2009-06-26 Thread Aryeh Gregor
On Fri, Jun 26, 2009 at 6:33 AM, Thomas Daltonthomas.dal...@gmail.com wrote:
 Of course, the fact that everyone's first port of call after hearing
 such news is to check the Wikipedia page is a fantastic thing, so it
 would be really unfortunate if we have to stop people doing that.

He didn't say we'd shut down views for the article, just we'd shut
down reparsing or cache invalidation or something.  This is the live
hack that was applied yesterday:

Index: includes/parser/ParserCache.php
===
--- includes/parser/ParserCache.php (revision 52359)
+++ includes/parser/ParserCache.php (working copy)
 -63,6 +63,7 @@
if ( is_object( $value ) ) {
wfDebug( Found.\n );
# Delete if article has changed since the cache was made
+   if( $article-mTitle-getPrefixedText() != 'Michael 
Jackson' ) {
// temp hack!
$canCache = $article-checkTouched();
$cacheTime = $value-getCacheTime();
$touched = $article-mTouched;
 -82,6 +83,7 @@
}
wfIncrStats( pcache_hit );
}
+   }// temp hack!
} else {
wfDebug( Parser cache miss.\n );
wfIncrStats( pcache_miss_absent );

It just meant that people were seeing outdated versions of the article.

 Would it be possible, perhaps, to direct all requests for a certain
 page through one server so the rest can continue to serve the rest of
 the site unaffected?

Every page view involves a number of servers, and they're not all
interchangeable, so this doesn't make a lot of sense.
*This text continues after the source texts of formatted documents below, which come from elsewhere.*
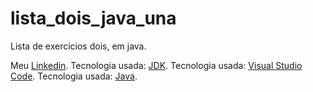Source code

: # lista_dois_java_una
Lista de exercícios dois, em java.

Meu [Linkedin](https://www.linkedin.com/in/arthur-maestri-557069274/).
Tecnologia usada: [JDK](https://learn.microsoft.com/pt-br/java/openjdk/download).
Tecnologia usada: [Visual Studio Code](https://code.visualstudio.com/download).
Tecnologia usada: [Java](https://www.java.com/pt-BR/).
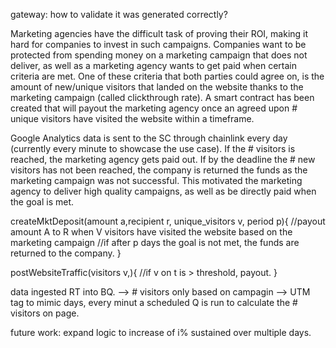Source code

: gateway: how to validate it was generated correctly?



Marketing agencies have the difficult task of proving their ROI, making it hard for companies to invest in such campaigns. Companies want to be protected from spending money on a marketing campaign that does not deliver, as well as a marketing agency wants to get paid when certain criteria are met. One of these criteria that both parties could agree on, is the amount of new/unique visitors that landed on the website thanks to the marketing campaign (called clickthrough rate). A smart contract has been created that will payout the marketing agency once an agreed upon # unique visitors have visited the website within a timeframe.

Google Analytics data is sent to the SC through chainlink every day (currently every minute to showcase the use case). If the # visitors is reached, the marketing agency gets paid out. If by the deadline the # new visitors has not been reached, the company is returned the funds as the marketing campaign was not successful. This motivated the marketing agency to deliver high quality campaigns, as well as be directly paid when the goal is met.

createMktDeposit(amount a,recipient r, unique_visitors v, period p){
	//payout amount A to R when V visitors have visited the website based on the marketing campaign
	//if after p days the goal is not met, the funds are returned to the company.
}

postWebsiteTraffic(visitors v,){
	//if v on t is > threshold, payout.
}

data ingested RT into BQ.
--> # visitors only based on campagin --> UTM tag
to mimic days, every minut a scheduled Q is run to calculate the # visitors on page.

future work:
expand logic to increase of i% sustained over multiple days.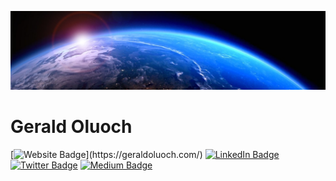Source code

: [![Gerald's GitHub Banner](./assets/1625242100629.png)](https://geraldoluoch.com)

# Gerald Oluoch
[![Website Badge]([https://img.shields.io/badge/Website-Profile-informational?style=flat&logo=web&logoColor=white&color=1CA2F1](https://img.shields.io/badge/Website-Gerald%20Oluoch-informational?style=flat&logo=web&logoColor=white&color=1CA2F1))](https://geraldoluoch.com/)
[![LinkedIn Badge](https://img.shields.io/badge/LinkedIn-Profile-informational?style=flat&logo=linkedin&logoColor=white&color=1CA2F1)](https://linkedin.com/in/geraldoluoch/)
[![Twitter Badge](https://img.shields.io/badge/Twitter-Profile-informational?style=flat&logo=twitter&logoColor=white&color=1CA2F1)](https://twitter.com/geraldoluoch_)
[![Medium Badge](https://img.shields.io/badge/Medium-Profile-informational?style=flat&logo=medium&logoColor=white&color=1CA2F1)](https://geraldoluoch.medium.com/)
 Or perhaps excessively popular pages could be
 rendered (for anons) as part of the editing process, rather than the
 viewing process, since that would mean each version of the article is
 rendered only once (for anons) and would just slow down editing
 slightly (presumably by a fraction of a second), which we can live
 with.

You think that parsing a large page takes a fraction of a second?  Try
twenty or thirty seconds.

But this sounds like a good idea.  If a process is already parsing the
page, why don't we just have other processes display an old cached
version of the page instead of waiting or trying to reparse
themselves?  The worst that would happen is some users would get old
views for a couple of minutes.

___
Wikitech-l mailing list
Wikitech-l@lists.wikimedia.org
https://lists.wikimedia.org/mailman/listinfo/wikitech-l


Re: [Wikitech-l] Current events-related overloads

2009-06-26 Thread Roan Kattouw
2009/6/26 Aryeh Gregor simetrical+wikil...@gmail.com:
 But this sounds like a good idea.  If a process is already parsing the
 page, why don't we just have other processes display an old cached
 version of the page instead of waiting or trying to reparse
 themselves?  The worst that would happen is some users would get old
 views for a couple of minutes.

This is a very good idea, and sounds much better than having those
other processes wait for the first process to finish parsing. It would
also reduce the severity of the deadlocks occurring when a process
gets stuck on a parse or dies in the middle of it: instead of
deadlocking, the other processes would just display stale versions
instead of wasting time. If we design these parser cache locks to
expire after a few minutes or so, it should work just fine.

Roan Kattouw (Catrope)

___
Wikitech-l mailing list
Wikitech-l@lists.wikimedia.org
https://lists.wikimedia.org/mailman/listinfo/wikitech-l


Re: [Wikitech-l] Current events-related overloads

2009-06-26 Thread Domas Mituzas

 This is a very good idea, and sounds much better than having those

the major problem with all dirty caching is that we have more than one  
caching layer, and of course, things abort.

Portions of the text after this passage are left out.